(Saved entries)
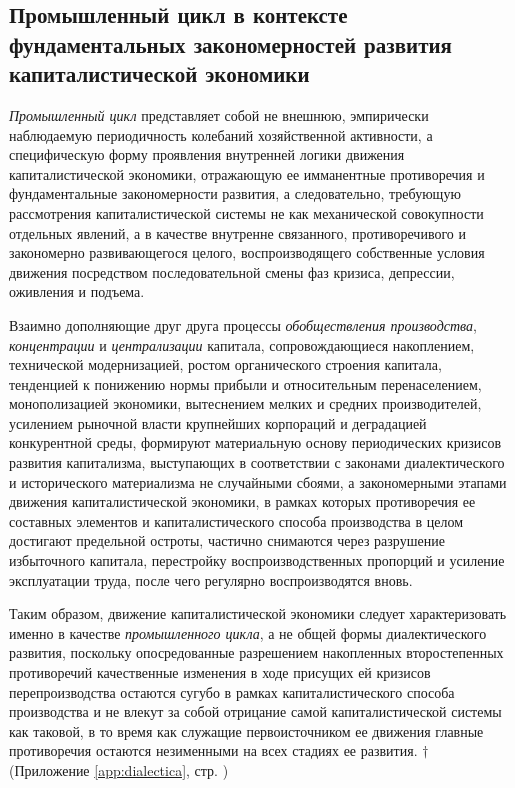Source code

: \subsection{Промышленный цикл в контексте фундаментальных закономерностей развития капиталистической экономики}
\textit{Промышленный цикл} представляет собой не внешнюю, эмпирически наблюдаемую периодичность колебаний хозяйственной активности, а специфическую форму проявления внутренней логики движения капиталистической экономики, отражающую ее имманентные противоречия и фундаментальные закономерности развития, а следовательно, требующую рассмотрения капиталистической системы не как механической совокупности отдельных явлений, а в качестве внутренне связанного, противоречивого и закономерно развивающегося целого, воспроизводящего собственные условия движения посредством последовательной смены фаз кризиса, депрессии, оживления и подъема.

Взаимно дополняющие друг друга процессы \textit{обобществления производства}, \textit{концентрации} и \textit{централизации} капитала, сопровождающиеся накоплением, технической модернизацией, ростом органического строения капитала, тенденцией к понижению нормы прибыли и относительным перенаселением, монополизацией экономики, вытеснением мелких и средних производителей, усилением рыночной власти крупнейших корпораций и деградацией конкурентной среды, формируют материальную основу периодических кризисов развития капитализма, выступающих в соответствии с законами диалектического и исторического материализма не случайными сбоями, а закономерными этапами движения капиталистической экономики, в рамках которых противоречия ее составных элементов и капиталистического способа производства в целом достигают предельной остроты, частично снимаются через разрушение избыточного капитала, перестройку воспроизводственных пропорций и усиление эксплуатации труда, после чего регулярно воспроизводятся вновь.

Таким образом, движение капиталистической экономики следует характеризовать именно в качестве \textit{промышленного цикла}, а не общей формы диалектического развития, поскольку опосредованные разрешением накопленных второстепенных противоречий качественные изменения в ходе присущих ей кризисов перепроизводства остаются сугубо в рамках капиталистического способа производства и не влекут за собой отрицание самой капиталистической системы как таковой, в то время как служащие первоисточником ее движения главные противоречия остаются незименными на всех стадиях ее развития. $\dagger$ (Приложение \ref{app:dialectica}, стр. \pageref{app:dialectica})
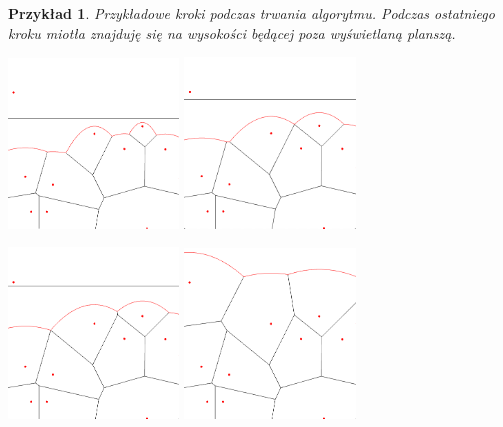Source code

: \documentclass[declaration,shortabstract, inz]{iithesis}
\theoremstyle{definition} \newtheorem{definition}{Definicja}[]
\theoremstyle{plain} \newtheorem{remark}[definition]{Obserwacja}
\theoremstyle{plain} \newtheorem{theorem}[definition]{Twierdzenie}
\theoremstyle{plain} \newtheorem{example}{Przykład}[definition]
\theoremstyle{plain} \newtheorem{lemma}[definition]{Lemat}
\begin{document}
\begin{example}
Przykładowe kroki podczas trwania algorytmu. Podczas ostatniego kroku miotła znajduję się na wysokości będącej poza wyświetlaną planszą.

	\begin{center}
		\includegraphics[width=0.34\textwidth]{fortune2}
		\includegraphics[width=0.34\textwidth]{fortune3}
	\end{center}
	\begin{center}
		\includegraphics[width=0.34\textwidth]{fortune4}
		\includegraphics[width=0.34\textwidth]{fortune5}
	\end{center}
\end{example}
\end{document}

▸ ASSIGNMENT: Retype each line of the data exactly, beginning with the first; include the line containing "цикл в контексте" and stop there, skipping every picture.

▸ RESPONSE AREA:
Source code

: \subsection{Промышленный цикл в контексте фундаментальных закономерностей развития капиталистической экономики}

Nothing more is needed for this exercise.